A Smell Of Death

  • Category: Psychology
  • Words: 600
  • Grade: 84
I am dirty. I am just a pile of loath. I am the dirtiest human on this earth. I have no sense of cleanliness. I don't brush my teeth. I don't wash my hands. I don't wash my hair. I don't even wipe the skin of my bare ass. If I'm tired I won't even put in an ounce of effort to walk to the bathroom. I urinate on myself. I have build up of disgusting droppings cemented on the outer layers of my crevice. I am a disgusting person. I have such a distinctive body odor that could be compared to the sense of milk that's been sitting in the middle of the Sahara Desert for a 100 days. Nobody cares for me so the smell is my encouragement to make myself unable to communicate. Nobody talks to me. I don't want to talk to people. Why do I smell? Is it for a reason? I'll explain. My odor is outrageously terrible. I'm use to it. I like the to see persons reactions. It brings excitement to me. I don't have to converse with other human beings because of the odors I release.
My teeth have degenerated into little chips of nothing. My gums are no longer gums but flesh that has putrid away. I have maggots crawling through my skin eating away my soft tissue surrounding my bones. Everyday I get weaker and weaker as my skin burns like acid. I don't care. I need no one or anything to be or want, except my smell. It may not be the most enthusiastic way for to treat you but that's all I care for.

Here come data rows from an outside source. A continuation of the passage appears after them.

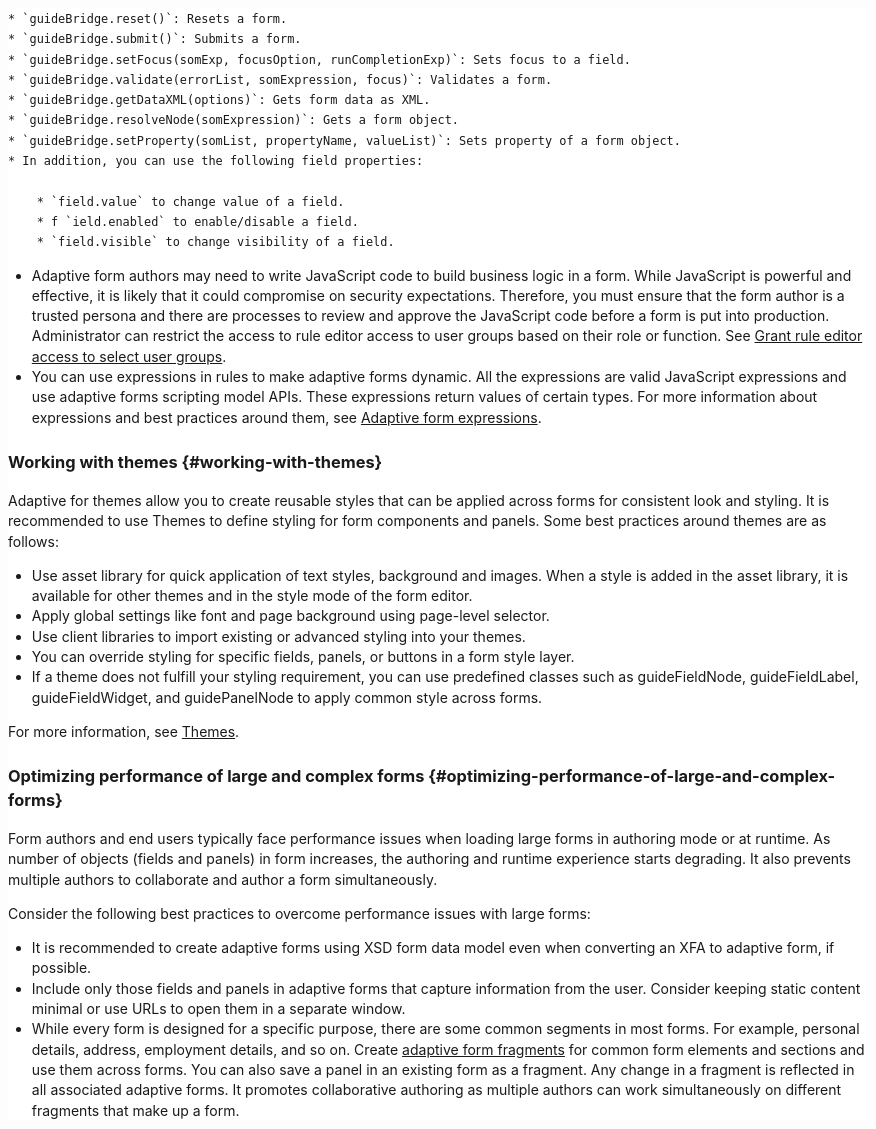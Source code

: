     * `guideBridge.reset()`: Resets a form.
    * `guideBridge.submit()`: Submits a form.
    * `guideBridge.setFocus(somExp, focusOption, runCompletionExp)`: Sets focus to a field.
    * `guideBridge.validate(errorList, somExpression, focus)`: Validates a form.
    * `guideBridge.getDataXML(options)`: Gets form data as XML.
    * `guideBridge.resolveNode(somExpression)`: Gets a form object. 
    * `guideBridge.setProperty(somList, propertyName, valueList)`: Sets property of a form object.
    * In addition, you can use the following field properties:

        * `field.value` to change value of a field.
        * f `ield.enabled` to enable/disable a field.
        * `field.visible` to change visibility of a field.

* Adaptive form authors may need to write JavaScript code to build business logic in a form. While JavaScript is powerful and effective, it is likely that it could compromise on security expectations. Therefore, you must ensure that the form author is a trusted persona and there are processes to review and approve the JavaScript code before a form is put into production. Administrator can restrict the access to rule editor access to user groups based on their role or function. See [Grant rule editor access to select user groups](/help/forms/using/rule-editor-access-user-groups.md).
* You can use expressions in rules to make adaptive forms dynamic. All the expressions are valid JavaScript expressions and use adaptive forms scripting model APIs. These expressions return values of certain types. For more information about expressions and best practices around them, see [Adaptive form expressions](/help/forms/using/adaptive-form-expressions.md).

### Working with themes {#working-with-themes}

Adaptive for themes allow you to create reusable styles that can be applied across forms for consistent look and styling. It is recommended to use Themes to define styling for form components and panels. Some best practices around themes are as follows:

* Use asset library for quick application of text styles, background and images. When a style is added in the asset library, it is available for other themes and in the style mode of the form editor.
* Apply global settings like font and page background using page-level selector.
* Use client libraries to import existing or advanced styling into your themes.
* You can override styling for specific fields, panels, or buttons in a form style layer.  
* If a theme does not fulfill your styling requirement, you can use predefined classes such as guideFieldNode, guideFieldLabel, guideFieldWidget, and guidePanelNode to apply common style across forms.

For more information, see [Themes](/help/forms/using/themes.md).

### Optimizing performance of large and complex forms {#optimizing-performance-of-large-and-complex-forms}

Form authors and end users typically face performance issues when loading large forms in authoring mode or at runtime. As number of objects (fields and panels) in form increases, the authoring and runtime experience starts degrading. It also prevents multiple authors to collaborate and author a form simultaneously.

Consider the following best practices to overcome performance issues with large forms:

* It is recommended to create adaptive forms using XSD form data model even when converting an XFA to adaptive form, if possible.  
* Include only those fields and panels in adaptive forms that capture information from the user. Consider keeping static content minimal or use URLs to open them in a separate window.
* While every form is designed for a specific purpose, there are some common segments in most forms. For example, personal details, address, employment details, and so on. Create [adaptive form fragments](/help/forms/using/adaptive-form-fragments.md) for common form elements and sections and use them across forms. You can also save a panel in an existing form as a fragment. Any change in a fragment is reflected in all associated adaptive forms. It promotes collaborative authoring as multiple authors can work simultaneously on different fragments that make up a form.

The dirt clinched to my skin is so extraordinary. What do people think of bad hygiene? Why do I have to do what society wants? To make everyone more comfortable with each other. I forget society, I don't follow the regulations that everyone else does because I'm not going to be treated as the other guy. I am free to do as I please. I'm so filthy to which I accept with gratitude. I have no one to tell me to do as I please. I s this the reason why I choose to smell? Probably, but the out right laziness and non motivation the brings upon my life is for the smell. It shows that I don't have to use pebbles to purchase soap, shampoo, or toothpaste. I'm so happy with my vapors.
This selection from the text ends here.